An Encounter with A Difference – A Visit to Rumah Amal Nur Murni

The girls at the Home learning to play the diabolo

   On the 5th of October 2019, the members of the English Club 2, Cultural Club and Diabolo Chinese Yo-yo Club visited Rumah Amal Nur Murni, a Muslim orphanage, located at Batu Kawa. The 27 students were accompanied by three teachers. This trip was part of our social outreach programme. The purpose of this trip was to expose the students to a different environment where children between the ages of 5-12 are brought up and live their daily lives with certain practices, restrictions, limitations and religious observances according to their Muslim faith. We gain insight into a “home” which is so different from our own family set-up.

   The teachers and students gathered at SJPS sometime before 8.00 a.m. After a roll-call and briefing by Mr Philip Yeoh, we departed for the orphanage at 8.30 a.m. We were divided into three groups. Our teachers, and a kind parent who had volunteered earlier, drove us to the orphanage. The journey took less than half an hour, so we arrived there before 9.00 a.m.

   Once we arrived there, we formed two groups according to gender. This is because Rumah Amal Sri Murni has a strict rule that the boys and girls are not allowed to interact with each other. Our students had been reminded earlier to be mindful of their actions and speech, and also to respect and observe the custom and practices of the orphanage while we were there. Our students remembered to remove their shoes and socks before entering the house. The girls were then welcomed by the young girls, while the boys were welcomed by the young boys.  Inside, the girls sat on one side of the room, while the boys sat at the other end. To kick off the event, an ice breaking session was held for a while, in which we introduced ourselves to the children and vice versa. It was pretty difficult to communicate with them initially, mostly because the children were very shy and some of us weren’t just the best when it came to speaking Bahasa Melayu, but we managed nonetheless.

   After the ice breaking session, the children entertained us with three simple but meaningful and thoughtful performances. I thought it was well done considering the fact that they had only three weeks of practice. After that, the seven members of the Cultural Club performed a simple dance.  This was followed by the Diabolo Chinese Yo-yo Club who showed their skills with the yo-yo.  Due to the lack of space in their living-room, we could only put up simple performances. We all had to make it work somehow. In the end, everything worked out and we were able to bring smiles to the faces of the children and volunteers.

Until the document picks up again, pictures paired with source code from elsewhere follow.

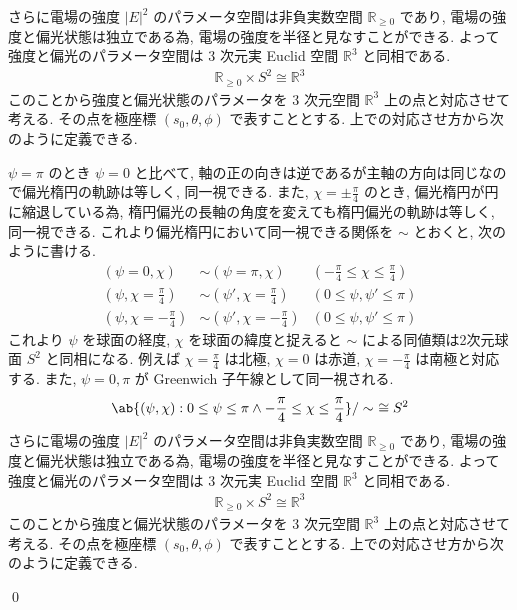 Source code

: \documentclass[uplatex,dvipdfmx,a4paper,11pt]{jlreq}
\makeatletter
\newcommand{\RR}{\mathbb{R}}
\theoremstyle{definition}
\renewenvironment{proof}[1][\proofname]{\par
  \normalfont
  \topsep6\p@\@plus6\p@ \trivlist
  \item[\hskip\labelsep{\bfseries #1}\@addpunct{\bfseries}]\ignorespaces\quad\par
}{%
  \qed\endtrivlist\@endpefalse
}
\renewcommand\proofname{証明}
\makeatother
\begin{document}
\begin{proposition}
  さらに電場の強度 $|E|^2$ のパラメータ空間は非負実数空間 $\RR_{\geq0}$ であり, 電場の強度と偏光状態は独立である為, 電場の強度を半径と見なすことができる. よって強度と偏光のパラメータ空間は 3 次元実 Euclid 空間 $\RR^3$ と同相である.
  \begin{align}
    \RR_{\geq 0}\times S^2 \cong \RR^3
  \end{align}
  このことから強度と偏光状態のパラメータを 3 次元空間 $\RR^3$ 上の点と対応させて考える. その点を極座標 $(s_0, \theta, \phi)$ で表すこととする. 上での対応させ方から次のように定義できる.
\end{proposition}
\begin{proof}
  $\psi = \pi$ のとき $\psi = 0$ と比べて, 軸の正の向きは逆であるが主軸の方向は同じなので偏光楕円の軌跡は等しく, 同一視できる. また, $\chi = \pm\frac{\pi}{4}$ のとき, 偏光楕円が円に縮退している為, 楕円偏光の長軸の角度を変えても楕円偏光の軌跡は等しく, 同一視できる. これより偏光楕円において同一視できる関係を $\sim$ とおくと, 次のように書ける.
  \begin{align}
    (\psi = 0, \chi)              & \sim (\psi = \pi, \chi)             & (-\frac{\pi}{4}\leq\chi\leq\frac{\pi}{4}) \\
    (\psi, \chi = \frac{\pi}{4})  & \sim (\psi', \chi = \frac{\pi}{4})  & (0\leq\psi,\psi'\leq\pi)                  \\
    (\psi, \chi = -\frac{\pi}{4}) & \sim (\psi', \chi = -\frac{\pi}{4}) & (0\leq\psi,\psi'\leq\pi)
  \end{align}
  これより $\psi$ を球面の経度, $\chi$ を球面の緯度と捉えると $\sim$ による同値類は2次元球面 $S^2$ と同相になる. 例えば $\chi = \frac{\pi}{4}$ は北極, $\chi = 0$ は赤道, $\chi = -\frac{\pi}{4}$ は南極と対応する. また, $\psi = 0,\pi$ が Greenwich 子午線として同一視される.
  \begin{align}
    \ab\{(\psi, \chi):0\leq\psi\leq\pi \land -\frac{\pi}{4}\leq\chi\leq\frac{\pi}{4}\}/\sim\ \cong S^2
  \end{align}
  さらに電場の強度 $|E|^2$ のパラメータ空間は非負実数空間 $\RR_{\geq0}$ であり, 電場の強度と偏光状態は独立である為, 電場の強度を半径と見なすことができる. よって強度と偏光のパラメータ空間は 3 次元実 Euclid 空間 $\RR^3$ と同相である.
  \begin{align}
    \RR_{\geq 0}\times S^2 \cong \RR^3
  \end{align}
  このことから強度と偏光状態のパラメータを 3 次元空間 $\RR^3$ 上の点と対応させて考える. その点を極座標 $(s_0, \theta, \phi)$ で表すこととする. 上での対応させ方から次のように定義できる.

\end{proof}
\end{document}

   After that, the members of English Club 2 did a storytelling session with the story entitled, “The Perfect Heart”, with simple props and some acting. Since they wanted to teach the children some English and understand the message they were trying to convey in the story, some translations into Bahasa Melayu were done by Easter Jane, a member of the Cultural Club. The children weren’t the only ones who enjoyed the story, but our students did too. Then, they played a simple but fun game of Pictionary with the children. Whoever guessed it right would win a prize. I was happy to see that the children were able to get most of the answers correct, given how young they are and that their main language is Bahasa Melayu.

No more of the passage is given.